Galeh Dipukuli Polisi, Dipaksa Ngaku Jadi Pembunuh

SEMARANG- Anggota polisi seharusnya bertanggungjawab menegakkan hukum, memberantas kejahatan, melindungi masyarakat korban kejahatan, termasuk menangkap pelaku kejahatan. Namun demikian, tak jarang anggota polisi melakukan kesalahan prosedur dan menyalahgunakan wewenang, memilih cara fisik ketimbang analisis dari barang bukti. Sehingga rentan salah tangkap, aksi penganiayaan dan seterusnya. Kasus semacam itu tidak sulit ditemukan.

Sebagaimana menimpa remaja, Galeh Yoga Pratama (18), warga Pondok Raden Patah Blok H1 Nomor 14 RT 05 RW 03 Kelurahan Sriwulan, Kecamatan Sayung, Demak. Kepada wartawan, ia mengadu merasa menjadi korban salah tuduh dan dipukuli oleh lima anggota Polres Demak lantaran dipaksa mengaku menjadi pelaku pembunuhan. Padahal Galeh sendiri mengaku tidak tahu menahu soal pembunuhan yang dimaksud, tapi langsung dihajar oleh kelima oknum polisi tersebut.

Atas hal itu, orang tua korban, Budiyanto (40), melaporkan insiden tersebut di Sentra Pelayanan Kepolisian Terpadu (SPKT) Polda Jateng.

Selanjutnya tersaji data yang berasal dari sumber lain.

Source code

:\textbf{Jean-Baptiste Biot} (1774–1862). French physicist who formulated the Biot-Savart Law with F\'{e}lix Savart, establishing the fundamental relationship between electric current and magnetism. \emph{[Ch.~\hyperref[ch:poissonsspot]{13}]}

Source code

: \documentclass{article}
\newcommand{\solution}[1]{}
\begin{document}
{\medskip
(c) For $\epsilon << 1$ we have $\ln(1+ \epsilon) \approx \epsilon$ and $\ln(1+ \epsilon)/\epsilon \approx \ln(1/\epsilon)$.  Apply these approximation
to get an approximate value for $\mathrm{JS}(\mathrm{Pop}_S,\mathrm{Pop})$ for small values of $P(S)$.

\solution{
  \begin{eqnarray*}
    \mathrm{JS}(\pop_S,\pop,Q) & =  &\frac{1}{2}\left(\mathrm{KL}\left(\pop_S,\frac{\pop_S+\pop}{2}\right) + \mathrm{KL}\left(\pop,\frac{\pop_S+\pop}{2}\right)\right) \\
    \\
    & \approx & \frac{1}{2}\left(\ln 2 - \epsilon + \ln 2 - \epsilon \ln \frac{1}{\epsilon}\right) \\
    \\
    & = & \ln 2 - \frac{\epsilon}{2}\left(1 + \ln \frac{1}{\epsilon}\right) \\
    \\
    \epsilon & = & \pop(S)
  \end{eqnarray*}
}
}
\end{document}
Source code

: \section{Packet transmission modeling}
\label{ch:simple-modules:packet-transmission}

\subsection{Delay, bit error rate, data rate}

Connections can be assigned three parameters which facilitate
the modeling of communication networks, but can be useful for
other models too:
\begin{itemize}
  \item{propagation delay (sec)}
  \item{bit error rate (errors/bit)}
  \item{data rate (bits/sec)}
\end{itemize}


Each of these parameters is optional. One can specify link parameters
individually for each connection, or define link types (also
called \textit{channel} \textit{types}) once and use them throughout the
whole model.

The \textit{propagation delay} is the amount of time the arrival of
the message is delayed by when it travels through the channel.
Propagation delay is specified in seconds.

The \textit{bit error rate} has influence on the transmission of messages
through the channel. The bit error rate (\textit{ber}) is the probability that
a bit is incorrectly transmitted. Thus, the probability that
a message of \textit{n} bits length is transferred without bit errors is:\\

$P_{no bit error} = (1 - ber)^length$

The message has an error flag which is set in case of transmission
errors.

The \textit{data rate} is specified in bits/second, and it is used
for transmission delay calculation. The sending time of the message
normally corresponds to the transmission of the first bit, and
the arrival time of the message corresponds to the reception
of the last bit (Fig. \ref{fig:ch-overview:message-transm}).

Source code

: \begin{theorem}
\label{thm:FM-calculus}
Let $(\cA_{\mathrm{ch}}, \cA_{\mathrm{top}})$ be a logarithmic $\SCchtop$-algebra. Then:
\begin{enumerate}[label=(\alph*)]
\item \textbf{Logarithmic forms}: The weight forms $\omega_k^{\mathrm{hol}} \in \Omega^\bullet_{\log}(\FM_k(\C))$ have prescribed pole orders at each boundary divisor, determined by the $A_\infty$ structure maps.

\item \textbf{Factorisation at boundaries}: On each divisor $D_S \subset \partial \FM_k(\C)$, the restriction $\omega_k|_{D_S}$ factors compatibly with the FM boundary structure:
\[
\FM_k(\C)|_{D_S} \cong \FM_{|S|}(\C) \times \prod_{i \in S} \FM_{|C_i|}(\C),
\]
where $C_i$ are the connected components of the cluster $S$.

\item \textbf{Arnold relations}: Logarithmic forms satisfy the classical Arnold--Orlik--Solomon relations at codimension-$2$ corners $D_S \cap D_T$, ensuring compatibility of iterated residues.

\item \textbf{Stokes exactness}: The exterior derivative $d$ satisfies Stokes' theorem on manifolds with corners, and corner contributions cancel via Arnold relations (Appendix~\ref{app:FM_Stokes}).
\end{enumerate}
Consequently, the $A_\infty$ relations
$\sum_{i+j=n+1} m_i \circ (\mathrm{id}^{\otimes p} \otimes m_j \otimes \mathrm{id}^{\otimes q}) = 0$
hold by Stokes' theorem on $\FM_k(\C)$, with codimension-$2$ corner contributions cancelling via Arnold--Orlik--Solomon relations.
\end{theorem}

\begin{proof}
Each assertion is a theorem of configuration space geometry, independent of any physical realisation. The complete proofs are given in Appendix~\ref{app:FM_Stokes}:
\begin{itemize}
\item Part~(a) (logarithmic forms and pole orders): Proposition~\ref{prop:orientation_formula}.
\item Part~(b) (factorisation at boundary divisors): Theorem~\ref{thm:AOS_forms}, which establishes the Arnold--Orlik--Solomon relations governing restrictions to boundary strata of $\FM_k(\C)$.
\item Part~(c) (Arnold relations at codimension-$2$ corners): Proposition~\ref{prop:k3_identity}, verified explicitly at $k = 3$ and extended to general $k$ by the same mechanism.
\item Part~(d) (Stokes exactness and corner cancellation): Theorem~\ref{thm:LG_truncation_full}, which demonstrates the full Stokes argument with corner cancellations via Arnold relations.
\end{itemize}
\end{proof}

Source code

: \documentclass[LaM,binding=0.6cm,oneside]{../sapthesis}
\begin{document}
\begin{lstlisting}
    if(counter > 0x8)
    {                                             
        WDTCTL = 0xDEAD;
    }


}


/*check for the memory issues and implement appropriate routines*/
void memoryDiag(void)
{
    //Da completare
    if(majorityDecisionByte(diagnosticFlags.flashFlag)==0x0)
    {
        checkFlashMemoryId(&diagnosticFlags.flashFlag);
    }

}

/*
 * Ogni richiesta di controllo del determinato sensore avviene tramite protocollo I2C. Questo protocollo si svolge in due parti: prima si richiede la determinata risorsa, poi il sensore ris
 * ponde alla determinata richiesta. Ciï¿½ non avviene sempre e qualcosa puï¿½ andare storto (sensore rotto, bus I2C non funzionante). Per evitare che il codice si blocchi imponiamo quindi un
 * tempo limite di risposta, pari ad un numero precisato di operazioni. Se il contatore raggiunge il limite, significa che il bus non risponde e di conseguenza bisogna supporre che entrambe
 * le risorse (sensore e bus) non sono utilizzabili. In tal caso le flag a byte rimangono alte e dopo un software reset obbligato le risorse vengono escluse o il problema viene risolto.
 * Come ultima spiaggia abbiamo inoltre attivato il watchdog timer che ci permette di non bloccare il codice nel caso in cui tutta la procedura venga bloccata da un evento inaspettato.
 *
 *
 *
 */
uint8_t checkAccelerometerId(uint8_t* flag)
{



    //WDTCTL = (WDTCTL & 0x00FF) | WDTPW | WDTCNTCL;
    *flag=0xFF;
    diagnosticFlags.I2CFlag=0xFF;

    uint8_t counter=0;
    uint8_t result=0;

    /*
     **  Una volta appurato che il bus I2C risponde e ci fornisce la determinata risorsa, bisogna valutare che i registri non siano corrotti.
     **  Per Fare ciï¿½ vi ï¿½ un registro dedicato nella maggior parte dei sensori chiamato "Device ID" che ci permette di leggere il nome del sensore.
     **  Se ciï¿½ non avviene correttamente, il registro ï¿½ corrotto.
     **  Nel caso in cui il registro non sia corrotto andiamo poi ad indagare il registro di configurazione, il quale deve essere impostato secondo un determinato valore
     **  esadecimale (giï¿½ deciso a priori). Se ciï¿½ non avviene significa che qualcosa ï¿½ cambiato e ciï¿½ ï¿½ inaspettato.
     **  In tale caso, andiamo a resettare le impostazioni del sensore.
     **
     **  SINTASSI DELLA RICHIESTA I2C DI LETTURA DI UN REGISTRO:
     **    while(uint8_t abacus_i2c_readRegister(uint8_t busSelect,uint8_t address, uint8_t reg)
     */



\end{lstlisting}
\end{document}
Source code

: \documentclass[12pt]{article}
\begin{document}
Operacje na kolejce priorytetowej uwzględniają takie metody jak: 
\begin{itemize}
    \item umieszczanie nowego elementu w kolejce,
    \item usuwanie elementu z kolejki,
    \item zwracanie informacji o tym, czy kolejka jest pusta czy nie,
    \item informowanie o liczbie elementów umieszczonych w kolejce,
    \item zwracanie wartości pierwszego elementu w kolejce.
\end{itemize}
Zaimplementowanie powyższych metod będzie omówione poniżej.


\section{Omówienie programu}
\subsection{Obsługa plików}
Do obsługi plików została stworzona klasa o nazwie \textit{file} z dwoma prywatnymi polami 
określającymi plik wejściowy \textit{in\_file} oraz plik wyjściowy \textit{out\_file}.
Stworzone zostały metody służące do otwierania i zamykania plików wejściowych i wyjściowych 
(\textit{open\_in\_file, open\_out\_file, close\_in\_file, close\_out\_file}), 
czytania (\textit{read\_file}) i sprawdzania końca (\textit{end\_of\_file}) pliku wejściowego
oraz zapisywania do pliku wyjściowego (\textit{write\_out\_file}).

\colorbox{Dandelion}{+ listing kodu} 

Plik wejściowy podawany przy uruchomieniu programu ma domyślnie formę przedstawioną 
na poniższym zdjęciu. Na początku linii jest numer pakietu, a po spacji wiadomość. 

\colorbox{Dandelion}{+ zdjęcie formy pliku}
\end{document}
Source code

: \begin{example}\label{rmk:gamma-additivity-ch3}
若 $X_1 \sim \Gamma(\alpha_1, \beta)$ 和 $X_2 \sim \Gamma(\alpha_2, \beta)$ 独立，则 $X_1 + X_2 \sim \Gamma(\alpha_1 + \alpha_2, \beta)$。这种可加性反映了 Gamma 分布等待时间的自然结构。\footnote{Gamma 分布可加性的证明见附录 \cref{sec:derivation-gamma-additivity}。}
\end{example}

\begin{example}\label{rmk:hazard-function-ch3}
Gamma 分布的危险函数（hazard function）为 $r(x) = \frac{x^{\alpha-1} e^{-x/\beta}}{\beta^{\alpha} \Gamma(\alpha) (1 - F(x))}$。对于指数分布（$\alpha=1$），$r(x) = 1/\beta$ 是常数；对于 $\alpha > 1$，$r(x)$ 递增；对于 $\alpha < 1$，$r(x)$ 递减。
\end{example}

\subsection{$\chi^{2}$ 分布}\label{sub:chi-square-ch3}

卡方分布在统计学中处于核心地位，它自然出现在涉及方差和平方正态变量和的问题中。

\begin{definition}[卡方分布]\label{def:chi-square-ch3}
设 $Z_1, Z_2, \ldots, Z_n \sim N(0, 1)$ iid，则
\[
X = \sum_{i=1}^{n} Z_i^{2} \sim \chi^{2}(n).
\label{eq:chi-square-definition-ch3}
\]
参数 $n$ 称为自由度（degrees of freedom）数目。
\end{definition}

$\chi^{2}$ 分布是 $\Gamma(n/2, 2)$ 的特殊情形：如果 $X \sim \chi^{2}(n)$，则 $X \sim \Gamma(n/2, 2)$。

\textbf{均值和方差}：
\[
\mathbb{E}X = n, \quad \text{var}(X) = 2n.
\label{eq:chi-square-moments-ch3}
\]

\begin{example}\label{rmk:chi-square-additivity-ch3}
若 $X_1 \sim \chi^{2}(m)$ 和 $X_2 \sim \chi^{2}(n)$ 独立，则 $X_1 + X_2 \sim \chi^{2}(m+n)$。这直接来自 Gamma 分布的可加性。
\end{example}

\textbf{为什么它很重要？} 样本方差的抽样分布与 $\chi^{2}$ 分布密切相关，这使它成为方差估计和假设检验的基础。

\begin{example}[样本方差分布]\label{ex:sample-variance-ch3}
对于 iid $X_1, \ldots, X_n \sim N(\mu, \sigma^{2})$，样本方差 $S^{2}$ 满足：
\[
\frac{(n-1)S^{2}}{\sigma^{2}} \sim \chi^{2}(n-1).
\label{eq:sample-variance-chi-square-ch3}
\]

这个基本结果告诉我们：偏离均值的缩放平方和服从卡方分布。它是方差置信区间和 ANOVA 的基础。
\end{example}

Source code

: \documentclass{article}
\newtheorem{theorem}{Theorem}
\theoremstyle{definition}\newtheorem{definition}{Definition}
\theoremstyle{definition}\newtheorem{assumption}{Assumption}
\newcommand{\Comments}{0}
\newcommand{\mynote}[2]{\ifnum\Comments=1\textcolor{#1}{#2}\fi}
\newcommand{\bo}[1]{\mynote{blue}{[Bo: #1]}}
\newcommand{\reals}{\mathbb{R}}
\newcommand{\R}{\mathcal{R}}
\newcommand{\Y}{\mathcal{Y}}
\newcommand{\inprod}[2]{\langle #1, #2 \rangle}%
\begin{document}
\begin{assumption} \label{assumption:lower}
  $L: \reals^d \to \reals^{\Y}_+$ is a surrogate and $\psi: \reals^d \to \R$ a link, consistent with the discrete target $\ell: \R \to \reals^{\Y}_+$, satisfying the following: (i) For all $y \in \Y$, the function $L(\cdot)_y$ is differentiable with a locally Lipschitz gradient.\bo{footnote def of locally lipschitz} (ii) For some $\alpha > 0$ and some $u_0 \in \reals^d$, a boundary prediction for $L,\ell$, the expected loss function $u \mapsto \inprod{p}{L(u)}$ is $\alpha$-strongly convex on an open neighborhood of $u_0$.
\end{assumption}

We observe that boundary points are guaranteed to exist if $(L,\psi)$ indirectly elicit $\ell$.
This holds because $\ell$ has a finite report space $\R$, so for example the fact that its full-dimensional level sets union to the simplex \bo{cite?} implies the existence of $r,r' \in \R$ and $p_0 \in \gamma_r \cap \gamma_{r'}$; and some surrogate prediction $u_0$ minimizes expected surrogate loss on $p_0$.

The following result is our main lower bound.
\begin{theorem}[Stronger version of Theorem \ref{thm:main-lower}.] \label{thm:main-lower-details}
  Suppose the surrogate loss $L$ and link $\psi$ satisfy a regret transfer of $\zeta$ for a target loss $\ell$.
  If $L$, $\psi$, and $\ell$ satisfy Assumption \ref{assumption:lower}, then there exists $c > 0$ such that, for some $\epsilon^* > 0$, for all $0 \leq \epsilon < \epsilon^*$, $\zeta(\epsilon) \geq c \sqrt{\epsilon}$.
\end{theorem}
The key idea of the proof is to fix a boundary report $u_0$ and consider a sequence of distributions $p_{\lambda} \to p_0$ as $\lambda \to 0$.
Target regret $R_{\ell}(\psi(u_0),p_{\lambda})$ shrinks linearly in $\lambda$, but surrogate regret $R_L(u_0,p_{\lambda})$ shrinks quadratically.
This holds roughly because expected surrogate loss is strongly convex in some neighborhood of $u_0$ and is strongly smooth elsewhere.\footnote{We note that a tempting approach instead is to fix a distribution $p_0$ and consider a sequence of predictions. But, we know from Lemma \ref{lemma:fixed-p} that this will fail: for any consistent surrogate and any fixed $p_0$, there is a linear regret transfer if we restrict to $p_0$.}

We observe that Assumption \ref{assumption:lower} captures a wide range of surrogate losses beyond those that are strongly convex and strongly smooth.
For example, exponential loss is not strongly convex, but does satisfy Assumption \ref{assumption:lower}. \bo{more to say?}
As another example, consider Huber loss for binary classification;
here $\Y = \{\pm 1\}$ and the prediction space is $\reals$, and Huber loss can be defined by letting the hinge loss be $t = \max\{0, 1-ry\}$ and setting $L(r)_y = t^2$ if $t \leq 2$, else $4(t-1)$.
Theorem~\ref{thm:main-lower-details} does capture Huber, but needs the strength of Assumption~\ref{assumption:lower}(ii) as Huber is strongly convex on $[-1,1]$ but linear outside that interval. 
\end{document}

Celakanya, laporan itu ditolak petugas.

"Saya hanya diterima secara lisan, petugas jaga meminta kembali lapor hari Senin (18/2). Padahal kan harusnya buka 24 jam selama satu minggu penuh. Sebagai masyarakat yang berusaha taat hukum, kami ingin mencari keadilan," kata Budiyanto kepada wartawan, kemarin.

Akan tetapi jika pelayanannya demikian, artinya tidak sesuai dengan kenyataan, sebagaimana apa yang diungkapkan Kapolda Jateng dalam peresmian SPKT Polda Jateng beberapa waktu lalu. "Anak saya menjadi korban penganiayaan yang diduga dilakukan oleh anggota Polres Demak," ungkap Budiyanto.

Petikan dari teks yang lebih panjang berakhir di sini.